Bias And Its Effect On Sampling Process
What is sample?
A sample is an arbitrary number of people, objects, or units chosen to represent a population based on certain rules or plans, and a population is the sum of the specific characteristics of any particular population.
Why sampling?
When the population is huge or unlimited, it is almost impossible to study all individuals due to lack of time and resources. Therefore, in this case, a part of the population is selected in a way that represents the entire population. The process of selecting such a score is called sampling. Sampling is a necessary condition for any descriptive or exploratory study because it makes the research process economical. In addition, because the amount of operation is small in sampling, field work and data analysis can be quickly and efficiently calculated.
What is Bias?
Bias is a preference or prejudice against a person or a group, especially in an unfair manner. If the sampling method systematically favors certain results, it is called bias. This bias can lead to erroneous results when entering the sampling program, leading to the researchers’ futility.
Mathematically, the bias of on estimator is defined as:
Bias(θ* ) = E( θ*)- θ ,
where θ* is an estimator of θ, an unknown population parameter. If E(θ*)= θ, then the estimator is unbiased. If E( ) ≠ θ then the estimator has either a positive or negative bias. This means, the average estimator generally over estimates (or underestimates) the population parameter.
What leads to a biased sample?
In statistics, sampling bias refers to the bias in which samples are collected in such a way that some members of the target population have a lower sampling probability than others. This results in a biased sample, a non-random sample of the population (or non-human factors) in which all individuals or instances are not selected equally. If this is not taken into account, the results may be incorrectly attributed to the phenomenon being studied rather than to the sampling method.

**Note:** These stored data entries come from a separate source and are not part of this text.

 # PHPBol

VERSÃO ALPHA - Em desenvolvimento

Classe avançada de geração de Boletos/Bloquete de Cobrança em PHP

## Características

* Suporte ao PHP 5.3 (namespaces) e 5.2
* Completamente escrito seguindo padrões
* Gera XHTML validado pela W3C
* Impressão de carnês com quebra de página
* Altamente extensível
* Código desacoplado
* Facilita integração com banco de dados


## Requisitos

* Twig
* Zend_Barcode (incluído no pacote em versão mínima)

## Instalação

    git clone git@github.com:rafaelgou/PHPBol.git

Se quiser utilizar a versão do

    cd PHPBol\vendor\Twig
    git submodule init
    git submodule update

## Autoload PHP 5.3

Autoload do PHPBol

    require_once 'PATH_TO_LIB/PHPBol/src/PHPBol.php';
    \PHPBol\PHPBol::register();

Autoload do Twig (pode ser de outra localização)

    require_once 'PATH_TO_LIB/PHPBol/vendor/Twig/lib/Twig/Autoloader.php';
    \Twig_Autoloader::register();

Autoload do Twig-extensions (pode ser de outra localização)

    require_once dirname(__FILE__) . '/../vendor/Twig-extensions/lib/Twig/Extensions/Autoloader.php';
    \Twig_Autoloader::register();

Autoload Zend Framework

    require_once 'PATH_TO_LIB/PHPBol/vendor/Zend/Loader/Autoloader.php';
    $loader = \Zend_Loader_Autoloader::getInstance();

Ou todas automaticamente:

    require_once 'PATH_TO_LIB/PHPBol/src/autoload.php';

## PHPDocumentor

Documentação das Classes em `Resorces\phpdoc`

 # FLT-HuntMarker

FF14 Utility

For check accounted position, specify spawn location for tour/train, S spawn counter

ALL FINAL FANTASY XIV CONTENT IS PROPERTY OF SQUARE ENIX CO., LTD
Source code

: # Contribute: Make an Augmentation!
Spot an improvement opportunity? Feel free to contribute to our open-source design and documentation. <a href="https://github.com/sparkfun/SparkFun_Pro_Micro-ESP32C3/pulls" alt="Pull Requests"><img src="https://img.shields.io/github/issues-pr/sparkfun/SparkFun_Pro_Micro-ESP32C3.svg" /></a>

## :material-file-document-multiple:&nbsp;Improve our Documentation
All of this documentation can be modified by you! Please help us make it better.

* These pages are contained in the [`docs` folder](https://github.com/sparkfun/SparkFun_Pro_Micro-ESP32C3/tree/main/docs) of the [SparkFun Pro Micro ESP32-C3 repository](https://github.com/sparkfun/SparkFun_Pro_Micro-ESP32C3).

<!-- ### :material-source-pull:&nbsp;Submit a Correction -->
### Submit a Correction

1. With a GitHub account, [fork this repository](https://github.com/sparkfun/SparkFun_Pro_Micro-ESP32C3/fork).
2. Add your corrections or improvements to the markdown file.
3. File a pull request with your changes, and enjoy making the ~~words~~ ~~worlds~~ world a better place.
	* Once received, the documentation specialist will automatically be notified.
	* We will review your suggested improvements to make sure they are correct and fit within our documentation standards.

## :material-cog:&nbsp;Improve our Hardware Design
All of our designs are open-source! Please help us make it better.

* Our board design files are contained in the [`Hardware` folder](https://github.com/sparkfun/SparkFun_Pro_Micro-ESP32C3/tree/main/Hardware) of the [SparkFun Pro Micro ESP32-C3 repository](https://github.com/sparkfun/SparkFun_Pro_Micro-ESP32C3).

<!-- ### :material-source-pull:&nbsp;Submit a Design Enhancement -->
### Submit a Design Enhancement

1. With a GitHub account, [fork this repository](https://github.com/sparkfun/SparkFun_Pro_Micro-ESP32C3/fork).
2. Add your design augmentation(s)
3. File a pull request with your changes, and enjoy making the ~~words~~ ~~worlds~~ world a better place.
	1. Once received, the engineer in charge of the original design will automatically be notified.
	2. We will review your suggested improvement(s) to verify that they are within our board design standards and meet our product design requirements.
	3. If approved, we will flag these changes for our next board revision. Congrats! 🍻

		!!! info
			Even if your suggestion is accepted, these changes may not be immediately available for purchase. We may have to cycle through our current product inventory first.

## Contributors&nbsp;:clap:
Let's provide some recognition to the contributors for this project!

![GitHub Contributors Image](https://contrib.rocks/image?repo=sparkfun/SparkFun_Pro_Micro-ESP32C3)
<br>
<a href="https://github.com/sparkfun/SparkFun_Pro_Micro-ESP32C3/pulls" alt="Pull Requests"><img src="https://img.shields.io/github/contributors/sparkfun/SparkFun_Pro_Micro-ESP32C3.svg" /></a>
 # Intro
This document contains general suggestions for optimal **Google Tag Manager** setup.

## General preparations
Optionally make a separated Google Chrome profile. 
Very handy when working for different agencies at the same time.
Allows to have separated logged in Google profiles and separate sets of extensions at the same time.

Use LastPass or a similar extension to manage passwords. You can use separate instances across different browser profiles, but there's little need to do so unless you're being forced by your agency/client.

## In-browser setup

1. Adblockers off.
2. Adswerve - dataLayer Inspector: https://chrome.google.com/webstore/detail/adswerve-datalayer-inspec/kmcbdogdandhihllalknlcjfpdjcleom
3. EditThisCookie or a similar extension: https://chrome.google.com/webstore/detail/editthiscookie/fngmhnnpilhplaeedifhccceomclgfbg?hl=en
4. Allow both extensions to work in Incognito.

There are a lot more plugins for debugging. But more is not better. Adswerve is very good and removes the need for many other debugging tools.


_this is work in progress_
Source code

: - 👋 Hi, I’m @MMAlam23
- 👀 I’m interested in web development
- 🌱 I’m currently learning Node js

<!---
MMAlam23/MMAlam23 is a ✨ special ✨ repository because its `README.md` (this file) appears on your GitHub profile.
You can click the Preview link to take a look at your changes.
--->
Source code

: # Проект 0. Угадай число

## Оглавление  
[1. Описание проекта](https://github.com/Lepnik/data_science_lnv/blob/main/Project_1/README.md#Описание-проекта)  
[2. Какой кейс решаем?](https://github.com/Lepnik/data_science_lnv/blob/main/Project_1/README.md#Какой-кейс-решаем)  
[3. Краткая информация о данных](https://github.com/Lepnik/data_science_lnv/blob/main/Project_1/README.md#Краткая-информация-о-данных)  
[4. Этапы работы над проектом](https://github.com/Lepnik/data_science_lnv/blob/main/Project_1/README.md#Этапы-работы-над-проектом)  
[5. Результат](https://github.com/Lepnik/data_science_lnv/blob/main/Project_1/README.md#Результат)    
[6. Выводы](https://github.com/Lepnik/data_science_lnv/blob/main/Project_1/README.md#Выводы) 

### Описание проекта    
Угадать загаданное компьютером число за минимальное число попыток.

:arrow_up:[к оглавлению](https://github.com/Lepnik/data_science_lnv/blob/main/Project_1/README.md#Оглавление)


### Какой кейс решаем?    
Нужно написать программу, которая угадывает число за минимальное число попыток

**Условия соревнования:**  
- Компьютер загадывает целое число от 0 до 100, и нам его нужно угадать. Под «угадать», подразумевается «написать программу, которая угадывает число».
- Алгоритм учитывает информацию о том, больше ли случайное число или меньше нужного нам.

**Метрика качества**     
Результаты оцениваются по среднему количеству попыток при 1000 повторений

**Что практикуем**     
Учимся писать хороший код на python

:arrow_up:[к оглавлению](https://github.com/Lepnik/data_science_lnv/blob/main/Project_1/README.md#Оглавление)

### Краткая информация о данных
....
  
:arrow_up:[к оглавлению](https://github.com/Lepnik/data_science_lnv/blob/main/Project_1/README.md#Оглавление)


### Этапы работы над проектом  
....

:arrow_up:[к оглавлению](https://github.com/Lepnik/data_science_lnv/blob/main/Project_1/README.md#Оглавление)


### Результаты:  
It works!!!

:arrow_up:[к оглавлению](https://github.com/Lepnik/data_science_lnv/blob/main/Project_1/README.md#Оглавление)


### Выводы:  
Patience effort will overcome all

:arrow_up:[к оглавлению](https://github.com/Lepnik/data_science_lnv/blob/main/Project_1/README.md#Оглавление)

Or simply put, sampling bias is where errors occur in research and investigations
When a non-linear function of probability is measured from a limited number of experimental samples, even if these samples are really randomly selected from the base population, there is no sampling bias, otherwise bias may occur. This deviation is called “finite sampling deviation”.
Causes of sampling bias.
A common cause of sampling bias is the design of the study or the data collection procedures, which may be beneficial or detrimental to the collection of data from certain categories or individuals or under certain conditions. Whenever researchers use sampling strategies based on judgement or convenience, sampling bias is also particularly prominent. In this strategy, the criteria used to select the sample are related to the target variable to some extent. For example, due to convenience, the researchers who collect data may choose to collect them primarily from those who live nearby, which will bias the sampling further to prevailing opinion.
Example:
If we take a situation in which we wish to study the relationship between the difficulty level of an examination and the academic results from a batch of 1000 students. For this purpose if we take an examination and only 200 students are included in the sample for evaluation then it is crucial that the selection is random. If all the intelligent students or all the dull ones are selected in the sample are taken then the results may be erroneously extreme ones, as in case of intelligent ones the results may be good even in case of a difficult exam while for those dull students the results may be very low even for a simpler one. This leads to false conclusions and unsatisfactory results.
Many a times, subjects are perceived as good or bad by an investigator out of prejudice which may lead to skip some of the subjects out of the research thus deviating the results. For example if we want to study the effect of television on the knowledge base of the villagers in a specific location. And the investigator being prejudiced towards a particular caste or class residing the village and selecting only those favoured by him may give rise to invalid results leading to inaccurate conclusions.
Effects of biased sample on sampling process.
Sampling bias is problematic because the statistics calculated on the sample may be systematically incorrect. Sampling bias can lead to systematic over- or underestimation of corresponding parameters in the population. Since it is practically impossible to ensure complete randomness in sampling, a sampling bias occurs in practice. If the level of misstatement is small, the sample can be considered a reasonable approximation to a random sample. Similarly, if the measured quantities of the samples are not significantly different, the biased samples can still be a reasonable estimate.